**Description of the task**
The lines to copy are those holding the string "MAPI" in the entries below.

::::::

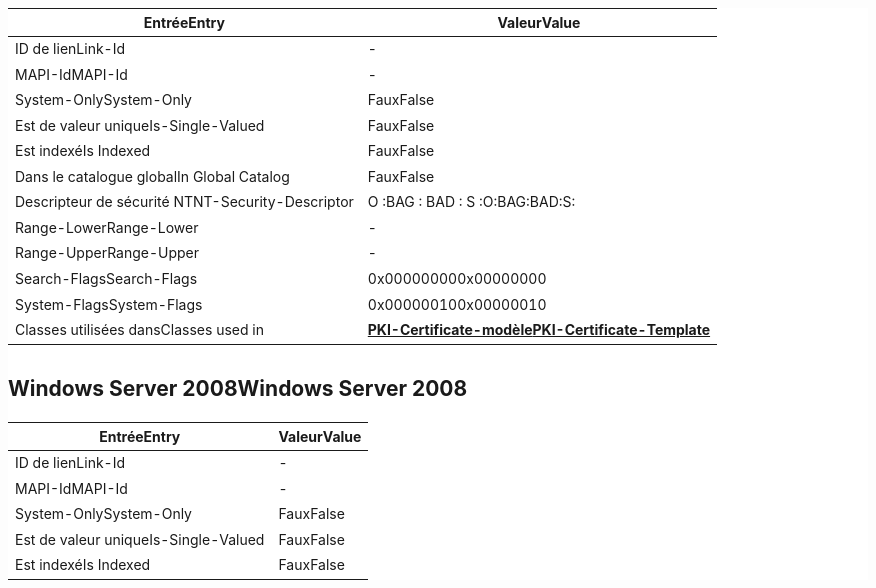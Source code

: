

| <span data-ttu-id="4236c-155">Entrée</span><span class="sxs-lookup"><span data-stu-id="4236c-155">Entry</span></span> | <span data-ttu-id="4236c-156">Valeur</span><span class="sxs-lookup"><span data-stu-id="4236c-156">Value</span></span> |
|------------------------|-------------------------------------------------------------------------|
| <span data-ttu-id="4236c-157">ID de lien</span><span class="sxs-lookup"><span data-stu-id="4236c-157">Link-Id</span></span>                | \-                                                                      |
| <span data-ttu-id="4236c-158">MAPI-Id</span><span class="sxs-lookup"><span data-stu-id="4236c-158">MAPI-Id</span></span>                | \-                                                                      |
| <span data-ttu-id="4236c-159">System-Only</span><span class="sxs-lookup"><span data-stu-id="4236c-159">System-Only</span></span>            | <span data-ttu-id="4236c-160">Faux</span><span class="sxs-lookup"><span data-stu-id="4236c-160">False</span></span>                                                                   |
| <span data-ttu-id="4236c-161">Est de valeur unique</span><span class="sxs-lookup"><span data-stu-id="4236c-161">Is-Single-Valued</span></span>       | <span data-ttu-id="4236c-162">Faux</span><span class="sxs-lookup"><span data-stu-id="4236c-162">False</span></span>                                                                   |
| <span data-ttu-id="4236c-163">Est indexé</span><span class="sxs-lookup"><span data-stu-id="4236c-163">Is Indexed</span></span>             | <span data-ttu-id="4236c-164">Faux</span><span class="sxs-lookup"><span data-stu-id="4236c-164">False</span></span>                                                                   |
| <span data-ttu-id="4236c-165">Dans le catalogue global</span><span class="sxs-lookup"><span data-stu-id="4236c-165">In Global Catalog</span></span>      | <span data-ttu-id="4236c-166">Faux</span><span class="sxs-lookup"><span data-stu-id="4236c-166">False</span></span>                                                                   |
| <span data-ttu-id="4236c-167">Descripteur de sécurité NT</span><span class="sxs-lookup"><span data-stu-id="4236c-167">NT-Security-Descriptor</span></span> | <span data-ttu-id="4236c-168">O :BAG : BAD : S :</span><span class="sxs-lookup"><span data-stu-id="4236c-168">O:BAG:BAD:S:</span></span>                                                            |
| <span data-ttu-id="4236c-169">Range-Lower</span><span class="sxs-lookup"><span data-stu-id="4236c-169">Range-Lower</span></span>            | \-                                                                      |
| <span data-ttu-id="4236c-170">Range-Upper</span><span class="sxs-lookup"><span data-stu-id="4236c-170">Range-Upper</span></span>            | \-                                                                      |
| <span data-ttu-id="4236c-171">Search-Flags</span><span class="sxs-lookup"><span data-stu-id="4236c-171">Search-Flags</span></span>           | <span data-ttu-id="4236c-172">0x00000000</span><span class="sxs-lookup"><span data-stu-id="4236c-172">0x00000000</span></span>                                                              |
| <span data-ttu-id="4236c-173">System-Flags</span><span class="sxs-lookup"><span data-stu-id="4236c-173">System-Flags</span></span>           | <span data-ttu-id="4236c-174">0x00000010</span><span class="sxs-lookup"><span data-stu-id="4236c-174">0x00000010</span></span>                                                              |
| <span data-ttu-id="4236c-175">Classes utilisées dans</span><span class="sxs-lookup"><span data-stu-id="4236c-175">Classes used in</span></span>        | [<span data-ttu-id="4236c-176">**PKI-Certificate-modèle**</span><span class="sxs-lookup"><span data-stu-id="4236c-176">**PKI-Certificate-Template**</span></span>](c-pkicertificatetemplate.md)<br/> |



## <a name="windows-server-2008"></a><span data-ttu-id="4236c-177">Windows Server 2008</span><span class="sxs-lookup"><span data-stu-id="4236c-177">Windows Server 2008</span></span>



| <span data-ttu-id="4236c-178">Entrée</span><span class="sxs-lookup"><span data-stu-id="4236c-178">Entry</span></span> | <span data-ttu-id="4236c-179">Valeur</span><span class="sxs-lookup"><span data-stu-id="4236c-179">Value</span></span> |
|------------------------|-------------------------------------------------------------------------|
| <span data-ttu-id="4236c-180">ID de lien</span><span class="sxs-lookup"><span data-stu-id="4236c-180">Link-Id</span></span>                | \-                                                                      |
| <span data-ttu-id="4236c-181">MAPI-Id</span><span class="sxs-lookup"><span data-stu-id="4236c-181">MAPI-Id</span></span>                | \-                                                                      |
| <span data-ttu-id="4236c-182">System-Only</span><span class="sxs-lookup"><span data-stu-id="4236c-182">System-Only</span></span>            | <span data-ttu-id="4236c-183">Faux</span><span class="sxs-lookup"><span data-stu-id="4236c-183">False</span></span>                                                                   |
| <span data-ttu-id="4236c-184">Est de valeur unique</span><span class="sxs-lookup"><span data-stu-id="4236c-184">Is-Single-Valued</span></span>       | <span data-ttu-id="4236c-185">Faux</span><span class="sxs-lookup"><span data-stu-id="4236c-185">False</span></span>                                                                   |
| <span data-ttu-id="4236c-186">Est indexé</span><span class="sxs-lookup"><span data-stu-id="4236c-186">Is Indexed</span></span>             | <span data-ttu-id="4236c-187">Faux</span><span class="sxs-lookup"><span data-stu-id="4236c-187">False</span></span>                                                                   |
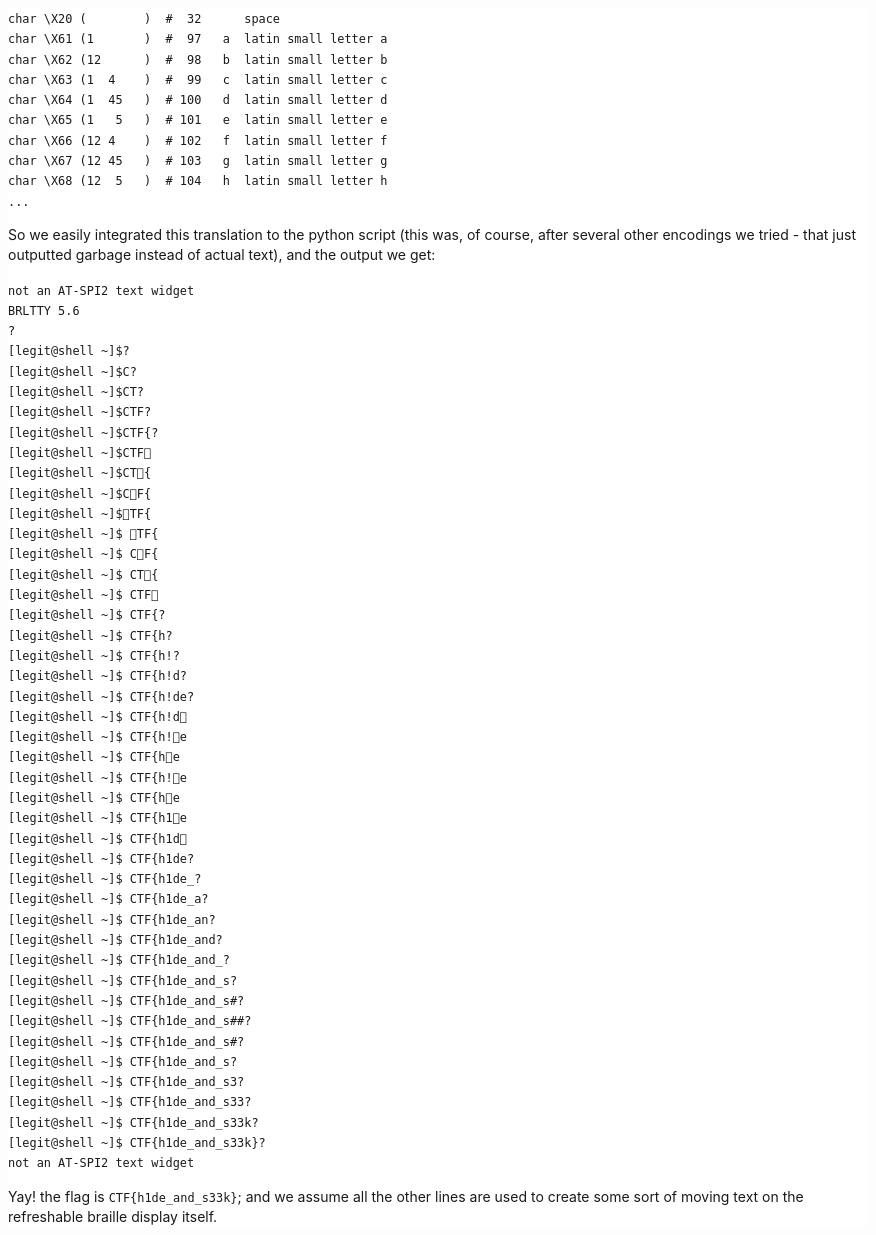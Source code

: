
 ```
char \X20 (        )  #  32      space
char \X61 (1       )  #  97   a  latin small letter a
char \X62 (12      )  #  98   b  latin small letter b
char \X63 (1  4    )  #  99   c  latin small letter c
char \X64 (1  45   )  # 100   d  latin small letter d
char \X65 (1   5   )  # 101   e  latin small letter e
char \X66 (12 4    )  # 102   f  latin small letter f
char \X67 (12 45   )  # 103   g  latin small letter g
char \X68 (12  5   )  # 104   h  latin small letter h
...
```
So we easily integrated this translation to the python script (this was, of course, after several other encodings we tried - that just outputted garbage instead of actual text), and the output we get:
```
not an AT-SPI2 text widget                                                      
BRLTTY 5.6                                                                      
?                                                                               
[legit@shell ~]$?                                                               
[legit@shell ~]$C?                                                              
[legit@shell ~]$CT?                                                             
[legit@shell ~]$CTF?                                                            
[legit@shell ~]$CTF{?                                                           
[legit@shell ~]$CTF                                                            
[legit@shell ~]$CT{                                                            
[legit@shell ~]$CF{                                                            
[legit@shell ~]$TF{                                                            
[legit@shell ~]$ TF{                                                           
[legit@shell ~]$ CF{                                                           
[legit@shell ~]$ CT{                                                           
[legit@shell ~]$ CTF                                                           
[legit@shell ~]$ CTF{?                                                          
[legit@shell ~]$ CTF{h?                                                         
[legit@shell ~]$ CTF{h!?                                                        
[legit@shell ~]$ CTF{h!d?                                                       
[legit@shell ~]$ CTF{h!de?                                                      
[legit@shell ~]$ CTF{h!d                                                       
[legit@shell ~]$ CTF{h!e                                                       
[legit@shell ~]$ CTF{he                                                        
[legit@shell ~]$ CTF{h!e                                                       
[legit@shell ~]$ CTF{he                                                        
[legit@shell ~]$ CTF{h1e                                                       
[legit@shell ~]$ CTF{h1d                                                       
[legit@shell ~]$ CTF{h1de?                                                      
[legit@shell ~]$ CTF{h1de_?                                                     
[legit@shell ~]$ CTF{h1de_a?                                                    
[legit@shell ~]$ CTF{h1de_an?                                                   
[legit@shell ~]$ CTF{h1de_and?                                                  
[legit@shell ~]$ CTF{h1de_and_?                                                 
[legit@shell ~]$ CTF{h1de_and_s?                                                
[legit@shell ~]$ CTF{h1de_and_s#?                                               
[legit@shell ~]$ CTF{h1de_and_s##?                                              
[legit@shell ~]$ CTF{h1de_and_s#?                                               
[legit@shell ~]$ CTF{h1de_and_s?                                                
[legit@shell ~]$ CTF{h1de_and_s3?                                               
[legit@shell ~]$ CTF{h1de_and_s33?                                              
[legit@shell ~]$ CTF{h1de_and_s33k?                                             
[legit@shell ~]$ CTF{h1de_and_s33k}?                                            
not an AT-SPI2 text widget                                                      
```
Yay! the flag is ```CTF{h1de_and_s33k}```; and we assume all the other lines are used to create some sort of moving text on the refreshable braille display itself.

::::::

**Written reply**
| <span data-ttu-id="4236c-158">MAPI-Id</span><span class="sxs-lookup"><span data-stu-id="4236c-158">MAPI-Id</span></span>                | \-                                                                      |
| <span data-ttu-id="4236c-181">MAPI-Id</span><span class="sxs-lookup"><span data-stu-id="4236c-181">MAPI-Id</span></span>                | \-                                                                      |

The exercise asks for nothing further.